Solved – equivalent of t-test for Binomial/Poisson variables

p-valuepoisson distributionskellam-distributiont-test

I have to try to estimate and explain conversion rates that can be extremely low, on limited dataset.

Because I have very few observations, a normal framework would give me a poor estimate, because the population times the convertion rate is too small for my binomial laws to converge towards normal laws.

Thus, I was wondering what kind of test I could apply to compare these ?

==> The question I need to answer : How confident are we that A conversion rate is higher than B ?

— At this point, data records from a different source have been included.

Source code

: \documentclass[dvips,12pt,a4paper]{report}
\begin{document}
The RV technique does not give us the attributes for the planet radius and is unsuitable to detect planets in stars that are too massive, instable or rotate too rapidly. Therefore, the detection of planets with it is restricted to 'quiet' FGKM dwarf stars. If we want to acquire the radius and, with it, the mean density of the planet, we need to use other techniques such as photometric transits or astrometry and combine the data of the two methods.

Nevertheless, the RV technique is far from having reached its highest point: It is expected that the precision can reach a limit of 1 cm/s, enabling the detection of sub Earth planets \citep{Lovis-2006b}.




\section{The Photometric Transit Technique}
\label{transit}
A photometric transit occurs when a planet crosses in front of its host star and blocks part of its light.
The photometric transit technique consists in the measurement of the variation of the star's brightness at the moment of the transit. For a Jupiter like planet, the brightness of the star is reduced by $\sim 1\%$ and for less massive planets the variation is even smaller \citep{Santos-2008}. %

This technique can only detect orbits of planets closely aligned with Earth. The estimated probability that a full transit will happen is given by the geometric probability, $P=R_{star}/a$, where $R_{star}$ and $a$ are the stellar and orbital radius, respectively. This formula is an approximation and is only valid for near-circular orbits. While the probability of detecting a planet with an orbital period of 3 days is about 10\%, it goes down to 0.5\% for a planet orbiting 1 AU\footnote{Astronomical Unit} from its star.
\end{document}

I'm scared to use a t-stat because I don't know how close we are from having converged to a normal framework, a typical example would be :

sample A = 100 000 tries, 20 successes
sample B = 100 000 tries, 15 successes

We assume Success(A) and Success(B) are independent binomial distibutions of parameters 100 000 and lambda(A) (resp. lambda(B) )

I thought of several variants :

I was thinking of setting H0 = {lambda(A)=lambda(B)=Average conversion of both}
and testing for p-value = P(Success(A)-Success(B) > observed value), and approximating A and B as Poisson
In my example, in H0, lambda(A)=lambda(B)=0.000175, and Success(A)-Success(B) is a Skellam distribution . However, is there a way to compute a repartition funciton ? Is my hypothesis on the average conversion a bit of an exaggeration ?

-> I guess I could also look for the lambda that maximizes the p-value, but it is even more complicated to solve theoretically

-> I also wondered if I should use unilateral or bilateral confidence interval

Basically, I'm having trouble adapting the t-stat method to a non homoskedastic and non continuous variable, so I'm wondering fundamental questions about p-value.

Any source on this (i.e. what happens before limit central theorem comes into play) would also be welcome.

First post in here, don't hesitate to tell me if another exchange is more suitable for my question.

Best Answer

In statistical terms, you observe two independent Binomial random variables $X_1 \sim \text{Bin}(n_1,p_1)$ and $X_2 \sim \text{Bin}(n_2,p_2)$ and want to test the null hypothesis $H_0 : p_1=p_2$. Fisher's exact test is appropriate here. In your example you have $n_1=n_2=100000$ and observe $X_1=20$ and $X_2=15$. The P-value can be computed in R as follows:

fisher.test(matrix(c(20,15,100000-20,100000-15),2,2))

giving $P=0.4995$ in your example. Since the number of trials (100000) in each case is large compared to the number of successes, the related test for Poisson random variables gives practically the same result:

poisson.test(c(20,15))

giving $P=0.4996$.

Edit: These computations are based on a two-sided alternative but can easily be adapted if a one-sided test is desired.